╭─ DATA LISTING

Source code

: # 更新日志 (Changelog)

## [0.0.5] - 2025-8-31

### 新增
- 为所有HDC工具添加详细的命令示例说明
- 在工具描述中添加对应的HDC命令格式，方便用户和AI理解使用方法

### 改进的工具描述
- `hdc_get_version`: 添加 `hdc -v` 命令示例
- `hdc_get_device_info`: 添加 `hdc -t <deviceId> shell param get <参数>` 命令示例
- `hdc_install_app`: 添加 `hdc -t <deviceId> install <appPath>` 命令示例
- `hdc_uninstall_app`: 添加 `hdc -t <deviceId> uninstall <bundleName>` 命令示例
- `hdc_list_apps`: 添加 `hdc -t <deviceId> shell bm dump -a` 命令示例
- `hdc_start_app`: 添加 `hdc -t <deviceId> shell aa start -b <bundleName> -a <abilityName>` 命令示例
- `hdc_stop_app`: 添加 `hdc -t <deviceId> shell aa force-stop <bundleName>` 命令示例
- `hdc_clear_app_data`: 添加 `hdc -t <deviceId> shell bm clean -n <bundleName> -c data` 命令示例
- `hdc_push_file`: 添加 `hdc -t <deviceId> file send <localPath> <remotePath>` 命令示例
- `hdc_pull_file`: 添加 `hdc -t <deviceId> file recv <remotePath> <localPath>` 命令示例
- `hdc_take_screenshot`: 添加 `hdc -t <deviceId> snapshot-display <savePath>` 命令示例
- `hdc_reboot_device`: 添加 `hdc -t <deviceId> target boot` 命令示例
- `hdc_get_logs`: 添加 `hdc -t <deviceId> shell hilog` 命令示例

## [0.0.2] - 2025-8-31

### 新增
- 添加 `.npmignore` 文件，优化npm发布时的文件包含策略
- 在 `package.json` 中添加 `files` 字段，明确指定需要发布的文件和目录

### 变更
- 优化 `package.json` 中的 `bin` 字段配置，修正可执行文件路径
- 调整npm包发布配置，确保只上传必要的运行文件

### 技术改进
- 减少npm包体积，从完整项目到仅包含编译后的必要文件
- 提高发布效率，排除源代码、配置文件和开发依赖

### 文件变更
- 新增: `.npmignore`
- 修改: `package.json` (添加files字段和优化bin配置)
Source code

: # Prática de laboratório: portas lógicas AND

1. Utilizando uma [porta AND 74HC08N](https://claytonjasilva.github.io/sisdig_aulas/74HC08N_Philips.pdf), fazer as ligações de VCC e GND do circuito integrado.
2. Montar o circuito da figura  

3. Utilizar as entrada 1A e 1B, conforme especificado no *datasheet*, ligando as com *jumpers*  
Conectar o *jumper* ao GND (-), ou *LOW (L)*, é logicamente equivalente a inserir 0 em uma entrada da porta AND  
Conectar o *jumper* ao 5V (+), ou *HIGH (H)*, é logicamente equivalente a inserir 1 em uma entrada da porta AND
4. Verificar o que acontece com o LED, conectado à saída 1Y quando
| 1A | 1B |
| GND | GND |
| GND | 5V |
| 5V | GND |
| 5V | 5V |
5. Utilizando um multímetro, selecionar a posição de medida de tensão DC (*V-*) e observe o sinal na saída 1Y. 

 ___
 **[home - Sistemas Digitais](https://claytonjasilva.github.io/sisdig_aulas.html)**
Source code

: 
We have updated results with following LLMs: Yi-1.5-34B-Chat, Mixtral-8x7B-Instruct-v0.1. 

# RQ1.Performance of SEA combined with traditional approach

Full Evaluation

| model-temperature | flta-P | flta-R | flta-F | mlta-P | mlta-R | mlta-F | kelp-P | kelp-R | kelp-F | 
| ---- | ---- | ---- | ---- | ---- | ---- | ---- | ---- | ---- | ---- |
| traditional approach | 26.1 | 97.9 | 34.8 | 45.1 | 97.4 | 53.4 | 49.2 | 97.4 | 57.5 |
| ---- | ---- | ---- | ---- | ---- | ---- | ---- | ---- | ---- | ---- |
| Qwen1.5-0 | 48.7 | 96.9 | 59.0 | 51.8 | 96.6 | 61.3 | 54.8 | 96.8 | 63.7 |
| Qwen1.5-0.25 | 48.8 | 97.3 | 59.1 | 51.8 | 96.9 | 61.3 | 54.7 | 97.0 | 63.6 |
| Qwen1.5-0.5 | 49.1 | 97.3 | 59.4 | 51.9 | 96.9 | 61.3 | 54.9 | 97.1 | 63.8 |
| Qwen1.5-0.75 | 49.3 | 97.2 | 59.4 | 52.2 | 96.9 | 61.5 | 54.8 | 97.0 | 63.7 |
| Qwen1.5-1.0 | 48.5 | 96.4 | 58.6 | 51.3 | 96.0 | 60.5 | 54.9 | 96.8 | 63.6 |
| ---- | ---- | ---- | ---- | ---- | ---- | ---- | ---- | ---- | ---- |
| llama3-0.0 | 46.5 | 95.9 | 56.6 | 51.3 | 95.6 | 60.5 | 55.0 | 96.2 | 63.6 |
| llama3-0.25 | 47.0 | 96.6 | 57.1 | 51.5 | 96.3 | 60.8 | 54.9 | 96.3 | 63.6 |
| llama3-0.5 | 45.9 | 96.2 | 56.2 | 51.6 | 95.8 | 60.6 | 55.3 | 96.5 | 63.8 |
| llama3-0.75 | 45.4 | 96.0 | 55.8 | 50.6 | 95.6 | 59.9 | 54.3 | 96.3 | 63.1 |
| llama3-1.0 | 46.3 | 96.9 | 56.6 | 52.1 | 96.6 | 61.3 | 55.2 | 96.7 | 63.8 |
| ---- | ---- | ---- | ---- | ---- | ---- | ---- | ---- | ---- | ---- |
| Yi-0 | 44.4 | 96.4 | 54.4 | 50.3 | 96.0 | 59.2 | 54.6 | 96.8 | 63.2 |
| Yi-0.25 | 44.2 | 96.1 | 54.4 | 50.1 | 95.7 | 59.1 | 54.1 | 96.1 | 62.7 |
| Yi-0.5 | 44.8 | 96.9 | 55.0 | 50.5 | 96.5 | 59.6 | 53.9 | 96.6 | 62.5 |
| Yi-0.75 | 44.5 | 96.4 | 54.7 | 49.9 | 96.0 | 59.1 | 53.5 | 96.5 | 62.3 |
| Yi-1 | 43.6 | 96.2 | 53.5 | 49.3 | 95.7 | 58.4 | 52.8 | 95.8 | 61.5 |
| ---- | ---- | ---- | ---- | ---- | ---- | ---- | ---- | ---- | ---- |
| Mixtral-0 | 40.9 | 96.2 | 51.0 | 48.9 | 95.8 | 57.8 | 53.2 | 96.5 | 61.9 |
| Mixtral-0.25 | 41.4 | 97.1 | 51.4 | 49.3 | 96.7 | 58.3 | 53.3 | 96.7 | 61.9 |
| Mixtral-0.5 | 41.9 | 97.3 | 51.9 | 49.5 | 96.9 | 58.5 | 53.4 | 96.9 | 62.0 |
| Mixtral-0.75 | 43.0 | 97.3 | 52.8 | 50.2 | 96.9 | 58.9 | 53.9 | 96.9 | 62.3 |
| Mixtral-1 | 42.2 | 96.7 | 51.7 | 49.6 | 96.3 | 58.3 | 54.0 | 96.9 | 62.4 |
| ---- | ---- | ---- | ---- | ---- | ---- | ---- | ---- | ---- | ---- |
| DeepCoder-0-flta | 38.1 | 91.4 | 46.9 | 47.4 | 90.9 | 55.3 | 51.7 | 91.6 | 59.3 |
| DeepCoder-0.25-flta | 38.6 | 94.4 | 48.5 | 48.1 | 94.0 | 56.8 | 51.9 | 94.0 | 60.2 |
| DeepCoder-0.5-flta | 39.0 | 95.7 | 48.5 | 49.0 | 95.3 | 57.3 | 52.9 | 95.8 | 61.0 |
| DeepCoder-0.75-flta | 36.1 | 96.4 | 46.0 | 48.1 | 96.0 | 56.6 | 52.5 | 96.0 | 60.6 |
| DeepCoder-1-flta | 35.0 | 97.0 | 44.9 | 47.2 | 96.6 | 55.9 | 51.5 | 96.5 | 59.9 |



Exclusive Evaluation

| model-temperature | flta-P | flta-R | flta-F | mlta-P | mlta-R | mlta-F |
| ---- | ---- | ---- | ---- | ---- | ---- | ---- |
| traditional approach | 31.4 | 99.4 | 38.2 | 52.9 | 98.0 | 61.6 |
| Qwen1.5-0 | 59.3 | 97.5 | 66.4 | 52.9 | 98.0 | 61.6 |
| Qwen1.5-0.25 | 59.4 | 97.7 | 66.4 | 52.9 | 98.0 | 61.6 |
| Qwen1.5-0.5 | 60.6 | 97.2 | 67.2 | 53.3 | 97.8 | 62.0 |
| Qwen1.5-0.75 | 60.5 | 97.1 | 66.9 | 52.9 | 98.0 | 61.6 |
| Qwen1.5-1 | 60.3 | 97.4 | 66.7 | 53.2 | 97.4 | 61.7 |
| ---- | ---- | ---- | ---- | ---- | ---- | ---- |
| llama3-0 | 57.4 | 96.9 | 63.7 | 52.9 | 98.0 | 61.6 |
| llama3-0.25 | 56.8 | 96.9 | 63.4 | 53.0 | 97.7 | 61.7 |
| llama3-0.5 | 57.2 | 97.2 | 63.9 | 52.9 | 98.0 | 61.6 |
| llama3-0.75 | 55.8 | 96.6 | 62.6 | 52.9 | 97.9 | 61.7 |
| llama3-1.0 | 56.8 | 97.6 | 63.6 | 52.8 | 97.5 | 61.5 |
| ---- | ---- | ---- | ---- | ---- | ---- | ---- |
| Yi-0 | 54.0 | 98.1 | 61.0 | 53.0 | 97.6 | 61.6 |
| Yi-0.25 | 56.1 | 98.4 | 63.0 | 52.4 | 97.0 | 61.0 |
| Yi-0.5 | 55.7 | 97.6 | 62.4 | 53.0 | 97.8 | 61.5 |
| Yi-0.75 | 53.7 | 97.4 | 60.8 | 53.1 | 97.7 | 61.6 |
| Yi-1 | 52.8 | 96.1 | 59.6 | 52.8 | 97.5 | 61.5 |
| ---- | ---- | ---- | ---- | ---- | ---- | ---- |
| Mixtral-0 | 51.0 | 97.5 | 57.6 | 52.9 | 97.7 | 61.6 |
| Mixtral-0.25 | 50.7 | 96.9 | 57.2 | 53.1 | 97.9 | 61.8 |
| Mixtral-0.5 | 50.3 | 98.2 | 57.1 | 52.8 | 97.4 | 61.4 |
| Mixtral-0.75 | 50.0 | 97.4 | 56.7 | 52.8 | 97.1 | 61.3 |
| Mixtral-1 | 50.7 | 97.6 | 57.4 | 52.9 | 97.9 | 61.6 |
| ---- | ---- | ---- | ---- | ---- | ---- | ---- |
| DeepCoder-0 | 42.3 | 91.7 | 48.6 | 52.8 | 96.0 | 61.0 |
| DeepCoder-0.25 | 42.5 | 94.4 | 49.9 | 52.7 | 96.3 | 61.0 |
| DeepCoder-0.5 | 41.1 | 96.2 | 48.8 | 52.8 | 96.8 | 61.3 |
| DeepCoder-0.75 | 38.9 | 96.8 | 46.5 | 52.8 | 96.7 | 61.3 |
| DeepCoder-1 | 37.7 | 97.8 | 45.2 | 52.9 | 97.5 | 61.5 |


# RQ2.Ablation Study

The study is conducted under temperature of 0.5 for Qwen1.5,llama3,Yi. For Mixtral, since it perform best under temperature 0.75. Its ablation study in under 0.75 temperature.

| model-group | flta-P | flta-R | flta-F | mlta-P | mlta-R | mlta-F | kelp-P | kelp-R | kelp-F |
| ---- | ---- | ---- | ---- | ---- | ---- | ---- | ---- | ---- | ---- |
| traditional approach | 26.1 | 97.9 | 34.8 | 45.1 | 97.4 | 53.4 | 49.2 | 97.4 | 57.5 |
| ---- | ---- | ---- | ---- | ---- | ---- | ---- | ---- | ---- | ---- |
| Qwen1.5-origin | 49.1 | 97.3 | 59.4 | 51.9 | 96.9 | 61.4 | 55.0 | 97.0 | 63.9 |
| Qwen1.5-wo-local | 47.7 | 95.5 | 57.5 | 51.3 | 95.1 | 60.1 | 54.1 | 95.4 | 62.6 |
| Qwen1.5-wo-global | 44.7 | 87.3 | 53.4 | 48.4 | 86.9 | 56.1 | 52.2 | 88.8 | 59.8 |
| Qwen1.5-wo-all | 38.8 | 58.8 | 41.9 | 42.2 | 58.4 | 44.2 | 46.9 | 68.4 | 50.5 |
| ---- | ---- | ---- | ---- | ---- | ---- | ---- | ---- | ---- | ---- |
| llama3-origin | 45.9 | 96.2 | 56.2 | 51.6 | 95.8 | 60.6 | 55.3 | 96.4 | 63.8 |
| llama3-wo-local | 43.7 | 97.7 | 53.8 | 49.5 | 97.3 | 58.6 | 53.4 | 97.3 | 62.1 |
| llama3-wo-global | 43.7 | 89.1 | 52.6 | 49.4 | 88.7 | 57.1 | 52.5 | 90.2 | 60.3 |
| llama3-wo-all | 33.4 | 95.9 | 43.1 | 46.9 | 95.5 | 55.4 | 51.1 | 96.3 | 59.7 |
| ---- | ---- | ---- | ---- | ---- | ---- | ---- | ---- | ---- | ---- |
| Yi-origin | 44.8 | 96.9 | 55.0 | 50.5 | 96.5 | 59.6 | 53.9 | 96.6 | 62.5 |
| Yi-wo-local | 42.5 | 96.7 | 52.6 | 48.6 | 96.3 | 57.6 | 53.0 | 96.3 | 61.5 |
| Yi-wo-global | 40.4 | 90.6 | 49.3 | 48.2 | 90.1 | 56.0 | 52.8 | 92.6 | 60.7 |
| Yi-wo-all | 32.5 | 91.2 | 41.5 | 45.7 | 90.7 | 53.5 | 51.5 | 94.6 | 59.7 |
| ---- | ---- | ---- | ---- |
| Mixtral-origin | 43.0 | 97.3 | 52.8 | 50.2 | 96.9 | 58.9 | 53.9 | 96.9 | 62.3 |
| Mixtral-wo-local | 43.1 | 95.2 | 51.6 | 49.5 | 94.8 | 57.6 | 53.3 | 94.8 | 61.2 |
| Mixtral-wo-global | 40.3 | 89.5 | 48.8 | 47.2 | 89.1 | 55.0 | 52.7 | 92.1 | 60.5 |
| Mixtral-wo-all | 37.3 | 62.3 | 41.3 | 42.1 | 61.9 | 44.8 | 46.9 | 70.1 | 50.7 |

╰─

HOW TO COMPLETE THIS TASK. Pick out, from the lines above, every one that contains the string "shell".

EXERCISE RESULT.
- `hdc_get_device_info`: 添加 `hdc -t <deviceId> shell param get <参数>` 命令示例
- `hdc_list_apps`: 添加 `hdc -t <deviceId> shell bm dump -a` 命令示例
- `hdc_start_app`: 添加 `hdc -t <deviceId> shell aa start -b <bundleName> -a <abilityName>` 命令示例
- `hdc_stop_app`: 添加 `hdc -t <deviceId> shell aa force-stop <bundleName>` 命令示例
- `hdc_clear_app_data`: 添加 `hdc -t <deviceId> shell bm clean -n <bundleName> -c data` 命令示例
- `hdc_get_logs`: 添加 `hdc -t <deviceId> shell hilog` 命令示例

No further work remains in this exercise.